Exercise requirements:
At the line with "[ ] Compile for/in/when expressions", start copying; carry on through the last line of the material below, exactly as written, and stop there.

Material to process:
•••••

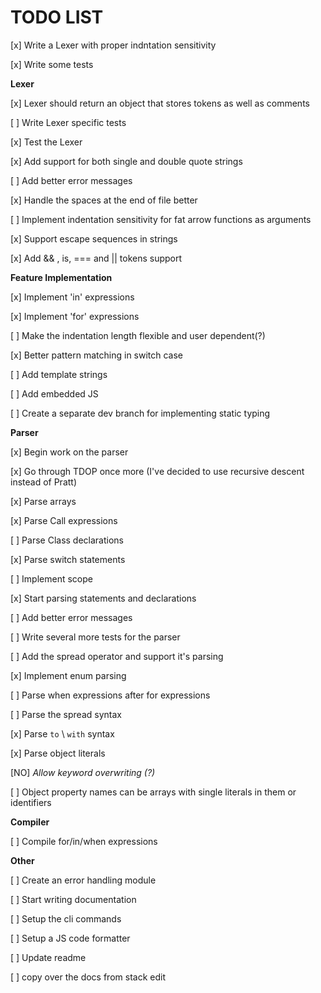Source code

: # TODO LIST

[x] Write a Lexer with proper indntation sensitivity

[x] Write some tests

**Lexer**

[x] Lexer should return an object that stores tokens as well as comments

[ ] Write Lexer specific tests

[x] Test the Lexer

[x] Add support for both single and double quote strings

[ ] Add better error messages

[x] Handle the spaces at the end of file better

[ ] Implement indentation sensitivity for fat arrow functions as arguments

[x] Support escape sequences in strings

[x] Add && , is, === and || tokens support

**Feature Implementation**

[x] Implement 'in' expressions

[x] Implement 'for' expressions

[ ] Make the indentation length flexible and user dependent(?)

[x] Better pattern matching in switch case

[ ] Add template strings

[ ] Add embedded JS

[ ] Create a separate dev branch for implementing static typing

**Parser**

[x] Begin work on the parser

[x] Go through TDOP once more (I've decided to use recursive descent instead of Pratt)

[x] Parse arrays

[x] Parse Call expressions

[ ] Parse Class declarations

[x] Parse switch statements

[ ] Implement scope

[x] Start parsing statements and declarations

[ ] Add better error messages

<!-- [ ] Come up with a way to add operator overloading (There won't be any) -->

[ ] Write several more tests for the parser

[ ] Add the spread operator and support it's parsing

[x] Implement enum parsing

[ ] Parse when expressions after for expressions

[ ] Parse the spread syntax

[x] Parse `to` \ `with` syntax

[x] Parse object literals

[NO] _Allow keyword overwriting (?)_

[ ] Object property names can be arrays with single literals in them or identifiers

**Compiler**

[ ] Compile for/in/when expressions

**Other**

[ ] Create an error handling module

[ ] Start writing documentation

[ ] Setup the cli commands

[ ] Setup a JS code formatter

[ ] Update readme

[ ] copy over the docs from stack edit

•••••

Answer to the exercise:
[ ] Compile for/in/when expressions

**Other**

[ ] Create an error handling module

[ ] Start writing documentation

[ ] Setup the cli commands

[ ] Setup a JS code formatter

[ ] Update readme

[ ] copy over the docs from stack edit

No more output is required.